What Can CBD Oil Help With?

    • Support healthy bone and cartilage function. As our cats age, they experience a decline in cartilage between their joints just like humans do. This can create discomfort that can limit your cat’s mobility. CBD oil is packed with cannabinoids that work to lubricate and support your cat’s joints and cartilage, bringing her comfort and helping her maintain her mobility.
    • Provide temporary soothing for occasional gastric distress. Cats who experience digestive issues can get temporary soothing from occasional gastric distress with CBD oil. CBD oil soothes your cat’s tummy and helps her feel better, faster.
    • Support normal brain function . We all want our cats to live the longest, healthiest lives possible, and part of giving them the best care we can is helping ensure their brain function is supported in the best manner possible. Research shows that CBD helps support healthy brain function in all mammals, which means your cat can benefit from supplementation, too!
    • Calms and relaxes. All pets deserve to relax every now and again, and CBD oil can promote relaxation and overall emotional balance in your furry companion.

    CBD oil is a great supplement for cats, and can best be administered in the form of a CBD oil tincture.
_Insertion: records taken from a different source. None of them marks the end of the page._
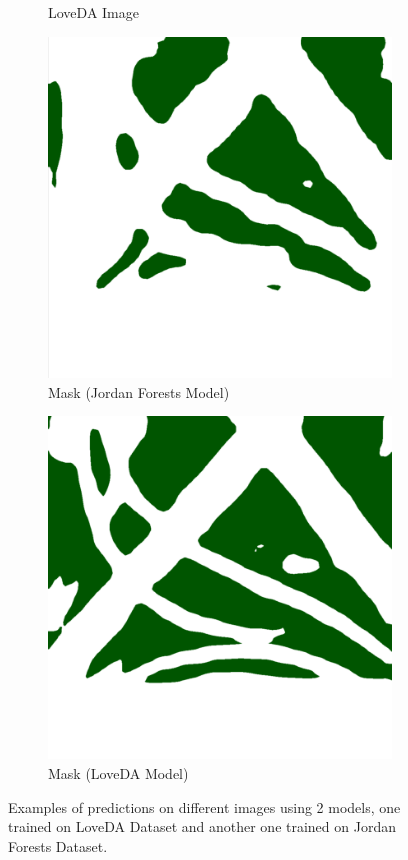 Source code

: \begin{figure}[H]
\begin{subfigure}{0.32\textwidth}
    \caption{LoveDA Image}
    \label{fig:img1}
\end{subfigure}
\hfill
\begin{subfigure}{0.32\textwidth}
    \centering
    \includegraphics[width=\textwidth]{IMAGENES/Result_Mask3_J.png}
    \caption{Mask (Jordan Forests Model)}
    \label{fig:img2}
\end{subfigure}
\hfill
\begin{subfigure}{0.32\textwidth}
    \centering
    \includegraphics[width=\textwidth]{IMAGENES/Result_Mask3_Lo.png}
    \caption{Mask (LoveDA Model)}
    \label{fig:img3}
\end{subfigure}
\caption{Examples of predictions on different images using 2 models, one trained on LoveDA Dataset and another one trained on Jordan Forests Dataset.}
\label{fig:combined}
\end{figure}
Many cats will take this administration of CBD oil directly from the tincture’s syringe.

    Is CBD Oil Legal?

    The commercial growth, manufacture, and distribution of CBD was federally legalized with the passing of The Farm Bill of 2018. It should be noted that commercially grown hemp plants and the resulting CBD oil products must contain less than .03% THC to be considered legal.
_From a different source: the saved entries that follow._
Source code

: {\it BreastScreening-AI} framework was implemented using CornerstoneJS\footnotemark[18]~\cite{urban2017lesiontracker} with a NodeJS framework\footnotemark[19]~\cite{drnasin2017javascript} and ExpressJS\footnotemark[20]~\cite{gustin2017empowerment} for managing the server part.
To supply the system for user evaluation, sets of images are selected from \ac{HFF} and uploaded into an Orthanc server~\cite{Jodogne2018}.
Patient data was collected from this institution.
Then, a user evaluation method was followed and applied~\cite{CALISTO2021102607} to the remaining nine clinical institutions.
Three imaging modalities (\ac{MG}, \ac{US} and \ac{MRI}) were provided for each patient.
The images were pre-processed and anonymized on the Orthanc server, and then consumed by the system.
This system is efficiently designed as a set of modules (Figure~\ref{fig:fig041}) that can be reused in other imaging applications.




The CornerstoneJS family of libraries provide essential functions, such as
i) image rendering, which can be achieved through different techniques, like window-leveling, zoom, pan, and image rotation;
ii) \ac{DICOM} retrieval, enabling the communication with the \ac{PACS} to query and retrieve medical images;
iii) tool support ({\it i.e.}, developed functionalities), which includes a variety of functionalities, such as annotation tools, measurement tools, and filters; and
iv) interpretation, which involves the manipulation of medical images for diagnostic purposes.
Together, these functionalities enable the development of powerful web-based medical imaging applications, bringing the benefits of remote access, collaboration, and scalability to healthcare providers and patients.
    Additionally, each state has differing laws regarding the legality of CBD oil growth and distribution, so it is important to check your state’s laws to ensure you can legally use CBD oil as a supplement for your cat.

    Summary

    CBD oil has a collection of helpful benefits for your cat, and it can be safely administered to her through the use of a high-quality, full-spectrum CBD oil.

    CBD oil can support joint mobility, support gastrointestinal health, promote emotional balance, and even aid healthy brain function.

    CBD is a great choice to add to your cat’s current health and wellness stack, but if you ever have any questions about adding anything to your pet’s regular regimen, don’t be shy to reach out to your veterinarian!